Thank you so much gaz, I am learning so much, I had it all wrong, allways thought lift more gain more but that is cleared now, can you suggest a program or workout which would benefit me the most please? I am prepared to spend 7 days in the gym if I have to, I only have access to a barbell and dumbells and want to get big, if it makes more difference training 6 days a week rarthe than 3 I will do it if I have to, I just love going to the gym and want to bulk nicely. 
I am also confused on my diet, been altering workouts for 3 weeks now and been eating at 2700 cals, my scales read in kg and stones so I cant see any lbs on it but my weight has just been going up/down by about 3kg daily should I up the cals? and what should my macros look like please?


----------



## Gazhole (Jan 14, 2012)

In terms of bulking track what you eat on some sort of website. I see you're from the UK so i recommend Online Food Diary with Exercise Log and iPhone, iPad, Android, and BlackBerry Calorie Counter | MyNetDiary. It has a tonne of UK brand foods already in it. Track what you eat, get a lot of protein. Carbs and fat should both be moderate-high. Be consistent and keep weighing yourself. If you find you aren't gaining, increase your daily calories and again - be consistent. Eventually you'll start gaining.

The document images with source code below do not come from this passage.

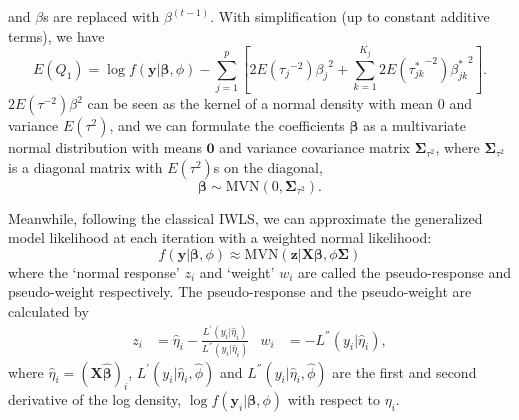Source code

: \documentclass[AMA,STIX1COL,]{WileyNJD-v2}
\begin{document}
and \(\beta\)s are replaced with \(\beta^{(t-1)}\). With simplification
(up to constant additive terms), we have
\begin{equation}\label{eq:EQ1_IWLS}
E(Q_1) = \log f(\textbf{y}|\boldsymbol{\beta}, \phi) - \sum\limits_{j=1}^p\left[ {2E({\tau_j}^{-2})}{\beta_j}^2 +\sum\limits_{k=1}^{K_j} {2E({\tau_{jk}^*}^{-2})}{\beta_{jk}^*}^2\right].
\end{equation} \(2E({\tau}^{-2})\beta^2\) can be seen as the kernel of a
normal density with mean 0 and variance \(E(\tau^{2})\), and we can
formulate the coefficients \(\boldsymbol{\beta}\) as a multivariate
normal distribution with means \(\boldsymbol{0}\) and variance
covariance matrix \(\boldsymbol{\Sigma}_{\tau^2}\), where
\(\boldsymbol{\Sigma}_{\tau^2}\) is a diagonal matrix with
\(E(\tau^2)\)s on the diagonal, \[
\boldsymbol{\beta }\sim \text{MVN}(0, \boldsymbol{\Sigma}_{\tau^2}).
\]

Meanwhile, following the classical IWLS, we can approximate the
generalized model likelihood at each iteration with a weighted normal
likelihood: \[
f(\textbf{y}|\boldsymbol{\beta}, \phi) \approx \text{MVN}(\textbf{z}|\boldsymbol{X} \boldsymbol{\beta}, \phi\boldsymbol{\Sigma })
\] where the `normal response' \(z_i\) and `weight' \(w_i\) are called
the pseudo-response and pseudo-weight respectively. The pseudo-response
and the pseudo-weight are calculated by \[
\begin{aligned}
z_i &= \hat\eta_i - \frac{L^{'}(y_i|\hat\eta_i)}{L^{''}(y_i|\hat\eta_i)}& w_i &= - L^{''}(y_i|\hat\eta_i),
\end{aligned}
\] where \(\hat\eta_i = (\boldsymbol{X} {\hat{\boldsymbol{\beta}}})_i\),
\(L^{'}(y_i|\hat\eta_i, \hat \phi)\) and
\(L^{''}(y_i|\hat\eta_i, \hat \phi)\) are the first and second
derivative of the log density,
\(\log f(\textbf{y}_i|\boldsymbol{\beta}, \phi)\) with respect to
\(\eta_i\).
\end{document}
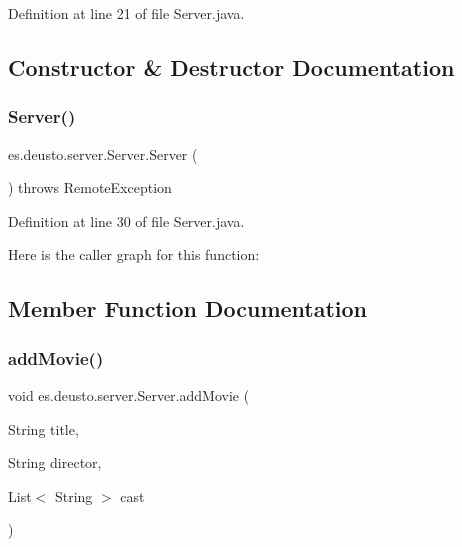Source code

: Definition at line 21 of file Server.\+java.



\subsection{Constructor \& Destructor Documentation}
\mbox{\label{classes_1_1deusto_1_1server_1_1_server_a84f78162a65dd737f224eb2f94c43023}} 
\subsubsection{\texorpdfstring{Server()}{Server()}}
{\footnotesize\ttfamily es.\+deusto.\+server.\+Server.\+Server (\begin{DoxyParamCaption}{ }\end{DoxyParamCaption}) throws Remote\+Exception}



Definition at line 30 of file Server.\+java.

Here is the caller graph for this function\+:


\subsection{Member Function Documentation}
\mbox{\label{classes_1_1deusto_1_1server_1_1_server_a150317903dc393d29f39db81e79131e0}} 
\subsubsection{\texorpdfstring{addMovie()}{addMovie()}}
{\footnotesize\ttfamily void es.\+deusto.\+server.\+Server.\+add\+Movie (\begin{DoxyParamCaption}\item[{String}]{title,  }\item[{String}]{director,  }\item[{List$<$ String $>$}]{cast }\end{DoxyParamCaption})}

As for the training, i wrote out possibly the simplest program a little while ago on my site. I'll copy/paste it here:



> getlifting.info » Gaz’s Guide to a Program that WORKS
> 
> *1. Squats. *Put them on Monday so you’ll do them. Do at least 5 sets of however many reps you like. Next time you do them add some weight (and keep the reps the same) or some reps (keep the weight the same) or do an extra set (keep reps and weight the same). Or all three. Spend as much time resting between sets as it takes to achieve these increases. If you don’t increase any of those things with GOOD FORM you’re not allowed to train chest that week. Boo fucking hoo. Follow your squats up with some posterior chain (i recommend RDLs, Good Mornings, Standing Calve Raises, or Hyperextensions/reverse hypers. Pick 2). As many sets for each as you did for squats. Take your time on the accessory and get it right. 10 reps a set at the same weight until you don’t break a sweat doing it..
> 
> ...



Simply put, this program will work if you continually follow it and make increases. Its specific enough to get results, vague enough for you do have some control over what you do.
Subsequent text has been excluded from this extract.